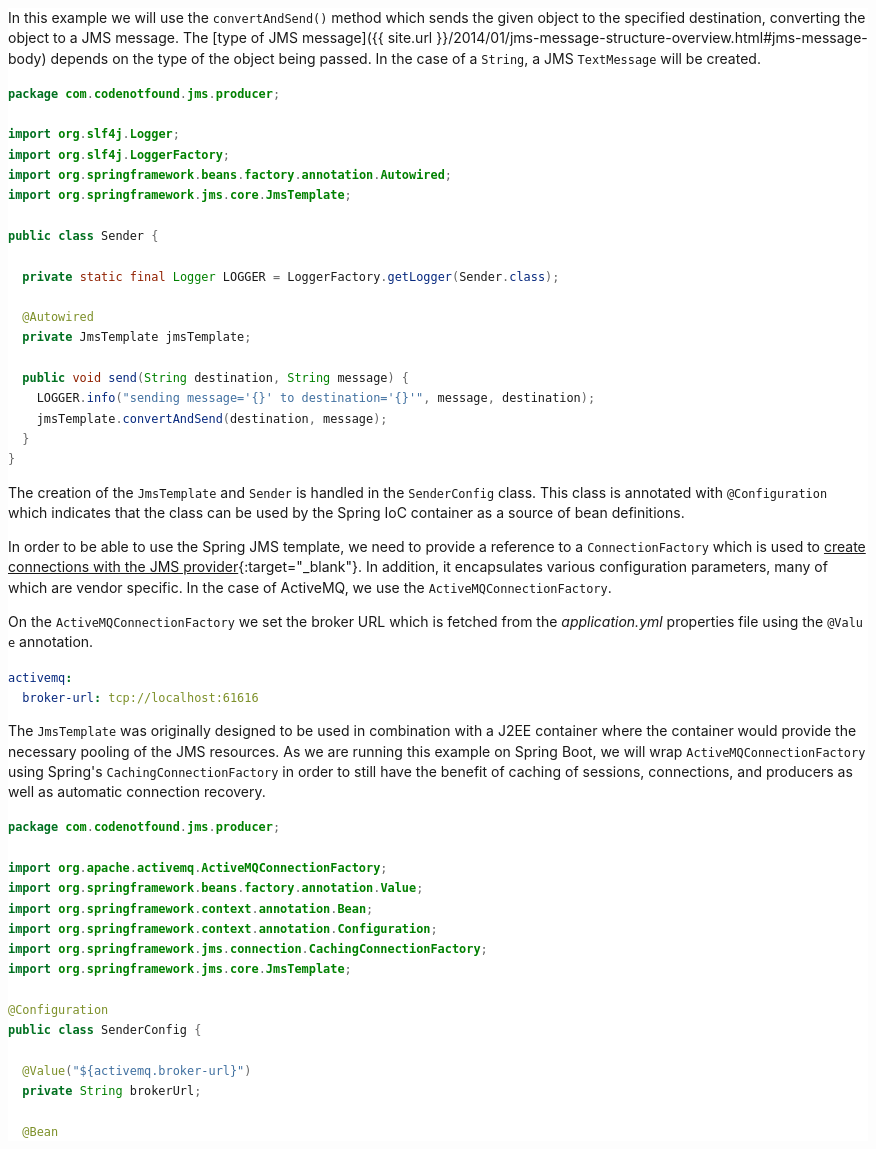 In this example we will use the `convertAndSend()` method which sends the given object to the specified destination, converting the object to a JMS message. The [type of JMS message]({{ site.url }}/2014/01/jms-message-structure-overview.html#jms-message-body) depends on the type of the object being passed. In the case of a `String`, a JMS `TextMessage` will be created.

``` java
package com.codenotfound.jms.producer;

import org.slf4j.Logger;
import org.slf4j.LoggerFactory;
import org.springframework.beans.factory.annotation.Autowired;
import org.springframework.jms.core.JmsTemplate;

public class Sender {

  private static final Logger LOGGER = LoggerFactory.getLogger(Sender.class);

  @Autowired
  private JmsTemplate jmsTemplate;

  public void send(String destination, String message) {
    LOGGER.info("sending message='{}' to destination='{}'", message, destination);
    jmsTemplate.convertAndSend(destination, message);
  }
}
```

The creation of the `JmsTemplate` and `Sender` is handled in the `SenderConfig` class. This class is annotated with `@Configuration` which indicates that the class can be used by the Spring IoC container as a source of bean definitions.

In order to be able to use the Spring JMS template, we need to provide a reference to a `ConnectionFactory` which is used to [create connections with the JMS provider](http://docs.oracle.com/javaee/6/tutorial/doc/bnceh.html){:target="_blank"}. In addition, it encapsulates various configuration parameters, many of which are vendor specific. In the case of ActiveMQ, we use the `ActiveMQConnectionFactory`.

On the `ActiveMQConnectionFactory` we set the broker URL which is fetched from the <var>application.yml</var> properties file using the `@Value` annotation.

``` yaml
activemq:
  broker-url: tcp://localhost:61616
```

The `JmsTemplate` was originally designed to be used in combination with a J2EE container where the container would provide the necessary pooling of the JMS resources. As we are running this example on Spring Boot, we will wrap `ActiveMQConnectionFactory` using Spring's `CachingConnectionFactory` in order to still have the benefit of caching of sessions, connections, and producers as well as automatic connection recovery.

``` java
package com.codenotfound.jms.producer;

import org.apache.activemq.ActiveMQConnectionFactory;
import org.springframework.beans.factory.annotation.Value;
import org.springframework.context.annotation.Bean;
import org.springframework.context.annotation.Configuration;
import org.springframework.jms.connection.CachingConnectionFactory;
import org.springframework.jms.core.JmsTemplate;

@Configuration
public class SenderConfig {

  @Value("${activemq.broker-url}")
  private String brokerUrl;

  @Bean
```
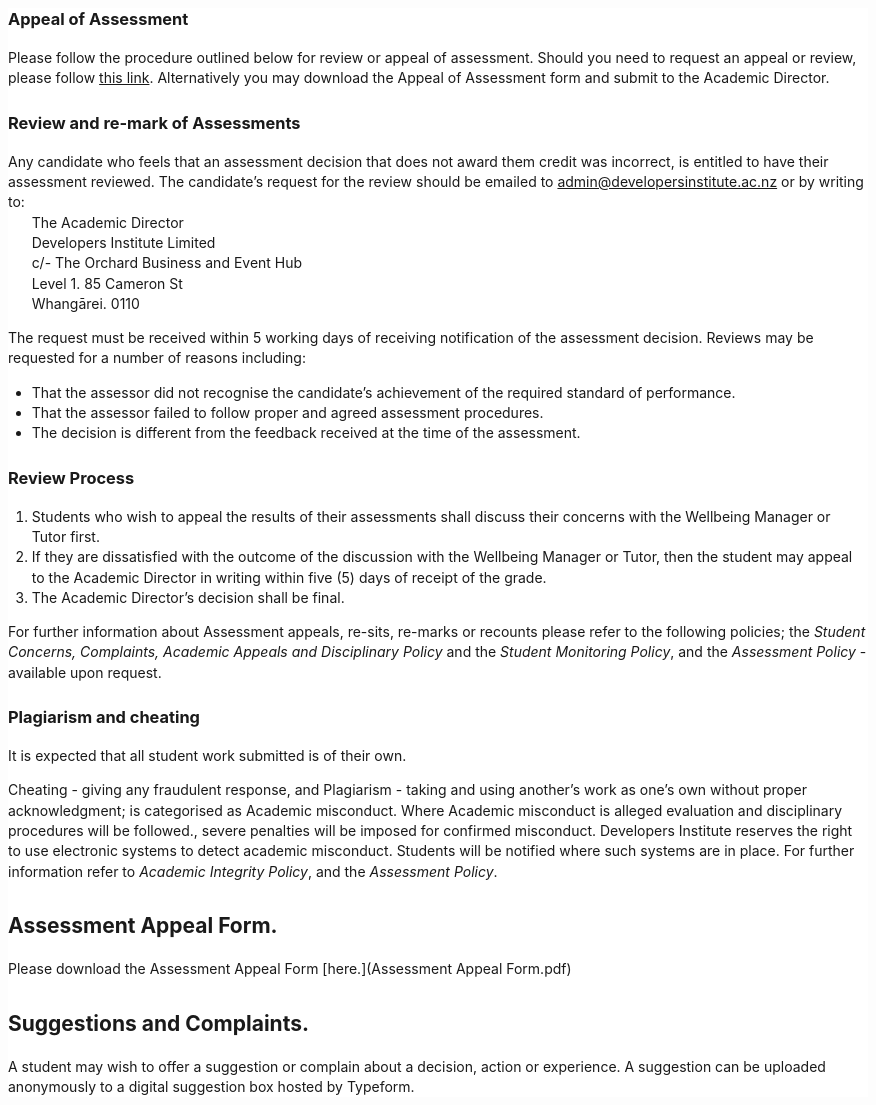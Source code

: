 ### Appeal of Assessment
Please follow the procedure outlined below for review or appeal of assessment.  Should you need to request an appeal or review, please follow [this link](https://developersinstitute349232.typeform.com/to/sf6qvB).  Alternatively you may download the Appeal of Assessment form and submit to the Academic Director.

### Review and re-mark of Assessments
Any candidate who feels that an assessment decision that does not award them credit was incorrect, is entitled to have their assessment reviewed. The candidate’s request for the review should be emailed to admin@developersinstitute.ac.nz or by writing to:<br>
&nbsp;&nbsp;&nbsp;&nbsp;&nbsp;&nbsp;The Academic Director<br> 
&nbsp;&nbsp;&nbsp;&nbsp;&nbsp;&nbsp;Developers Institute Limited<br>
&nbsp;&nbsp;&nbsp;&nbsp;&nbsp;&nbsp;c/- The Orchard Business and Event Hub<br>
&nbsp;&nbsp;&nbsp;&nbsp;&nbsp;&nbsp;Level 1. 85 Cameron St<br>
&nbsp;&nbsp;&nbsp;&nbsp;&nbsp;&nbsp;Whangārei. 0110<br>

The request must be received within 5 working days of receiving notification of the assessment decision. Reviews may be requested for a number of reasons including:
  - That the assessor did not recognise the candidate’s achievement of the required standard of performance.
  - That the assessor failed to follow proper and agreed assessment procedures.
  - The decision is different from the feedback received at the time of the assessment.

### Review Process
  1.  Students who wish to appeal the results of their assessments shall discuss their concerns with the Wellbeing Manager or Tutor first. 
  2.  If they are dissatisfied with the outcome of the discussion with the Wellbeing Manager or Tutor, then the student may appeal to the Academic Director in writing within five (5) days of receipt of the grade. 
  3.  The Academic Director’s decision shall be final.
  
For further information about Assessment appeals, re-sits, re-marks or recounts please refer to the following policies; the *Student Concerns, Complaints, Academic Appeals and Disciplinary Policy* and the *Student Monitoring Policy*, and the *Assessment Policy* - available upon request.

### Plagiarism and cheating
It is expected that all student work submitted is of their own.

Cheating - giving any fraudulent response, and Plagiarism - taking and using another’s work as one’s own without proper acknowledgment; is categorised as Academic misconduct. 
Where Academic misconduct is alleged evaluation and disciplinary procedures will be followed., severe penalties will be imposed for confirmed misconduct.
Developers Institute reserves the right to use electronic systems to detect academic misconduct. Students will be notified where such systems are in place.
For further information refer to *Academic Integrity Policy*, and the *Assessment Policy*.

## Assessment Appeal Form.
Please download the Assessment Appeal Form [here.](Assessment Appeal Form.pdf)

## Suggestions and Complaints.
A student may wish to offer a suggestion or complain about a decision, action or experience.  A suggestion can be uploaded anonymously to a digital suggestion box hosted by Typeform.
□ □ □
Work order:
Line by line, transcribe the records exactly, omitting the images.

Result for this exercise:
 In this example we will use the `convertAndSend()` method which sends the given object to the specified destination, converting the object to a JMS message. The [type of JMS message]({{ site.url }}/2014/01/jms-message-structure-overview.html#jms-message-body) depends on the type of the object being passed. In the case of a `String`, a JMS `TextMessage` will be created.

``` java
package com.codenotfound.jms.producer;

import org.slf4j.Logger;
import org.slf4j.LoggerFactory;
import org.springframework.beans.factory.annotation.Autowired;
import org.springframework.jms.core.JmsTemplate;

public class Sender {

  private static final Logger LOGGER = LoggerFactory.getLogger(Sender.class);

  @Autowired
  private JmsTemplate jmsTemplate;

  public void send(String destination, String message) {
    LOGGER.info("sending message='{}' to destination='{}'", message, destination);
    jmsTemplate.convertAndSend(destination, message);
  }
}
```

The creation of the `JmsTemplate` and `Sender` is handled in the `SenderConfig` class. This class is annotated with `@Configuration` which indicates that the class can be used by the Spring IoC container as a source of bean definitions.

In order to be able to use the Spring JMS template, we need to provide a reference to a `ConnectionFactory` which is used to [create connections with the JMS provider](http://docs.oracle.com/javaee/6/tutorial/doc/bnceh.html){:target="_blank"}. In addition, it encapsulates various configuration parameters, many of which are vendor specific. In the case of ActiveMQ, we use the `ActiveMQConnectionFactory`.

On the `ActiveMQConnectionFactory` we set the broker URL which is fetched from the <var>application.yml</var> properties file using the `@Value` annotation.

``` yaml
activemq:
  broker-url: tcp://localhost:61616
```

The `JmsTemplate` was originally designed to be used in combination with a J2EE container where the container would provide the necessary pooling of the JMS resources. As we are running this example on Spring Boot, we will wrap `ActiveMQConnectionFactory` using Spring's `CachingConnectionFactory` in order to still have the benefit of caching of sessions, connections, and producers as well as automatic connection recovery.

``` java
package com.codenotfound.jms.producer;

import org.apache.activemq.ActiveMQConnectionFactory;
import org.springframework.beans.factory.annotation.Value;
import org.springframework.context.annotation.Bean;
import org.springframework.context.annotation.Configuration;
import org.springframework.jms.connection.CachingConnectionFactory;
import org.springframework.jms.core.JmsTemplate;

@Configuration
public class SenderConfig {

  @Value("${activemq.broker-url}")
  private String brokerUrl;

  @Bean
```
Source code

: ### Appeal of Assessment
Please follow the procedure outlined below for review or appeal of assessment.  Should you need to request an appeal or review, please follow [this link](https://developersinstitute349232.typeform.com/to/sf6qvB).  Alternatively you may download the Appeal of Assessment form and submit to the Academic Director.

### Review and re-mark of Assessments
Any candidate who feels that an assessment decision that does not award them credit was incorrect, is entitled to have their assessment reviewed. The candidate’s request for the review should be emailed to admin@developersinstitute.ac.nz or by writing to:<br>
&nbsp;&nbsp;&nbsp;&nbsp;&nbsp;&nbsp;The Academic Director<br> 
&nbsp;&nbsp;&nbsp;&nbsp;&nbsp;&nbsp;Developers Institute Limited<br>
&nbsp;&nbsp;&nbsp;&nbsp;&nbsp;&nbsp;c/- The Orchard Business and Event Hub<br>
&nbsp;&nbsp;&nbsp;&nbsp;&nbsp;&nbsp;Level 1. 85 Cameron St<br>
&nbsp;&nbsp;&nbsp;&nbsp;&nbsp;&nbsp;Whangārei. 0110<br>

The request must be received within 5 working days of receiving notification of the assessment decision. Reviews may be requested for a number of reasons including:
  - That the assessor did not recognise the candidate’s achievement of the required standard of performance.
  - That the assessor failed to follow proper and agreed assessment procedures.
  - The decision is different from the feedback received at the time of the assessment.

### Review Process
  1.  Students who wish to appeal the results of their assessments shall discuss their concerns with the Wellbeing Manager or Tutor first. 
  2.  If they are dissatisfied with the outcome of the discussion with the Wellbeing Manager or Tutor, then the student may appeal to the Academic Director in writing within five (5) days of receipt of the grade. 
  3.  The Academic Director’s decision shall be final.
  
For further information about Assessment appeals, re-sits, re-marks or recounts please refer to the following policies; the *Student Concerns, Complaints, Academic Appeals and Disciplinary Policy* and the *Student Monitoring Policy*, and the *Assessment Policy* - available upon request.

### Plagiarism and cheating
It is expected that all student work submitted is of their own.

Cheating - giving any fraudulent response, and Plagiarism - taking and using another’s work as one’s own without proper acknowledgment; is categorised as Academic misconduct. 
Where Academic misconduct is alleged evaluation and disciplinary procedures will be followed., severe penalties will be imposed for confirmed misconduct.
Developers Institute reserves the right to use electronic systems to detect academic misconduct. Students will be notified where such systems are in place.
For further information refer to *Academic Integrity Policy*, and the *Assessment Policy*.

## Assessment Appeal Form.
Please download the Assessment Appeal Form [here.](Assessment Appeal Form.pdf)

## Suggestions and Complaints.
A student may wish to offer a suggestion or complain about a decision, action or experience.  A suggestion can be uploaded anonymously to a digital suggestion box hosted by Typeform.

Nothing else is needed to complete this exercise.